In a competition-driven era, the struggle for survival leads to aggression.

February 25, 2013 04:18 pm | Updated 04:18 pm IST

Illus: for EP

Illus: for EP

Prerna’s aunt was stunned when her niece responded to her request for a glass of water with, “The jug and glass are on the table. I am very tired. Can’t you get it yourself?”

Perhaps the biggest change of the last decade has been our attitude to ourselves. In the last few years, we have learnt to put our own interest and convenience above everything else.

As the world grew into an aggressive, competitive and unscrupulous marketplace, people adopted certain strategies and attitudes for survival and self-preservation. However, as these strategies proved successful, self-interest gained over other considerations and people began to apply them indiscriminately across the spectrum of roles they played in life. The result is an unprecedented erosion in values which is leading to aggression, alienation and social unrest.

Many young people apply the ‘what’s-in-it-for-me’ principle to every action and decision, though this consumerist mantra is meant to be used only in market and career-related issues and only to protect oneself from unprincipled market practices.

So, while it is ok to say ‘no’ to unreasonable demands, it is not ok to refuse genuine requests for help. But we often end up doing just that. In the process we not only forget the basic courtesies we need to extend to one another, but we also overlook our responsibilities.

When Supriya spilled a bottle full of water on the floor outside her lecture room, her friend suggested she call the ayah to clean up. But Supriya shrugged, “Not my job.”

Daljit tossed an empty juice carton away after use and his friend protested, “Dude, use the dust bin.” Daljit’s answer was a casual, “Let’s give the sweepers some work, man.”

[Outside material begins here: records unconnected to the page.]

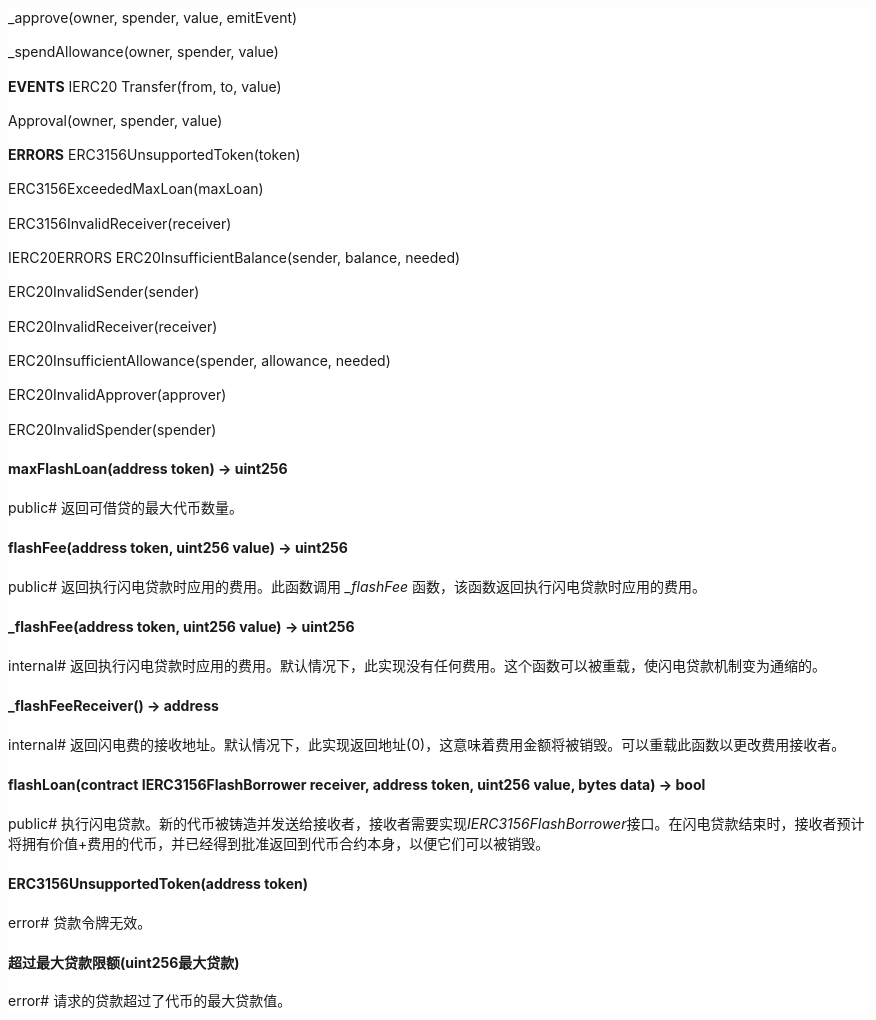 _approve(owner, spender, value, emitEvent)

_spendAllowance(owner, spender, value)

**EVENTS**
IERC20
Transfer(from, to, value)

Approval(owner, spender, value)

**ERRORS**
ERC3156UnsupportedToken(token)

ERC3156ExceededMaxLoan(maxLoan)

ERC3156InvalidReceiver(receiver)

IERC20ERRORS
ERC20InsufficientBalance(sender, balance, needed)

ERC20InvalidSender(sender)

ERC20InvalidReceiver(receiver)

ERC20InsufficientAllowance(spender, allowance, needed)

ERC20InvalidApprover(approver)

ERC20InvalidSpender(spender)

#### maxFlashLoan(address token) → uint256
public#
返回可借贷的最大代币数量。

#### flashFee(address token, uint256 value) → uint256
public#
返回执行闪电贷款时应用的费用。此函数调用 *_flashFee* 函数，该函数返回执行闪电贷款时应用的费用。

#### _flashFee(address token, uint256 value) → uint256
internal#
返回执行闪电贷款时应用的费用。默认情况下，此实现没有任何费用。这个函数可以被重载，使闪电贷款机制变为通缩的。

#### _flashFeeReceiver() → address
internal#
返回闪电费的接收地址。默认情况下，此实现返回地址(0)，这意味着费用金额将被销毁。可以重载此函数以更改费用接收者。

#### flashLoan(contract IERC3156FlashBorrower receiver, address token, uint256 value, bytes data) → bool
public#
执行闪电贷款。新的代币被铸造并发送给接收者，接收者需要实现*IERC3156FlashBorrower*接口。在闪电贷款结束时，接收者预计将拥有价值+费用的代币，并已经得到批准返回到代币合约本身，以便它们可以被销毁。

#### ERC3156UnsupportedToken(address token)
error#
贷款令牌无效。

#### 超过最大贷款限额(uint256最大贷款)
error#
请求的贷款超过了代币的最大贷款值。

By refusing to even acknowledge their responsibility, Supriya and Daljit were actually limiting their own growth. Real personal and career growth is possible only when you are ready to take on more, not when you are withdrawing into a boundary.

The ‘I-don’t-care attitude’ crumples when it falls victim to another person’s lack of care. We then take recourse to our rights. We may not remember our responsibilities, but do we ever forget our rights?

“Don’t we have a right to a clean toilet, at least?” demanded Shabana, complaining of the terrible state of toilets in her hostel. “We pay a fat fee. We are entitled to service, but the ayahs never clean the place.” Of course you must have clean toilets. But remember that the responsibility of ensuring clean toilets rests not only with cleaners but also with users.

When you weave a cocoon of rights, entitlements and privileges around yourself, you often fail to look beyond your nose. Haresh, who was in the fourth year of college, was asked what he wanted to do next. “Job,” he said confidently. “I want to work for XYZ.” Haresh named India’s best known company in his field. “But what if India’s best company does not have a job for you?” Haresh was stumped. He had not thought of that. We have grown up having our own way and expect to have it all the time.

Go-getter attitude

But though our aspiration has skyrocketed — we want wealth, recognition and success, and double quick — we are not ready to work to accomplish them. With physical comfort becoming the measuring stick of material progress, the concept of hard work has been pushed out of our mental horizon.

So, if you don’t get your way, you try to buy your way through. Everything, we think, carries a price tag.

For Aaron, at least, that was true. Aaron did not panic on discovering that he did not have the attendance percentage he needed to appear for the final examination. Instead, he went looking for the penalty fee that would buy him the eligibility. The corporatisation of all institutions has only strengthened these attitudes.

Many young people believe that the only things one needs to get along in this world are money and attitude. “If you could not afford my tastes, why did you have me in the first place?” Poonam asked her father, when he disapproved of her shopping sprees. Malls, multiplexes and mobiles were her lifeline. “Holding a mobile for more than two years is stupid,” thinks her college mate Melvin.

But while money can take you to the latest fast food joint and thence to the best hospital for cutting-edge treatment, it cannot guarantee sound health.

When you start working, you will often hear of work-life balance. You will learn that you must prioritise between career and home, professional and personal life to optimise your well being. And this can happen only when you learn to manage time and stress. But, the fact of the matter is that real balance in work-life and personal life happens organically when your approach to both — and indeed, life itself — is driven by universal human values.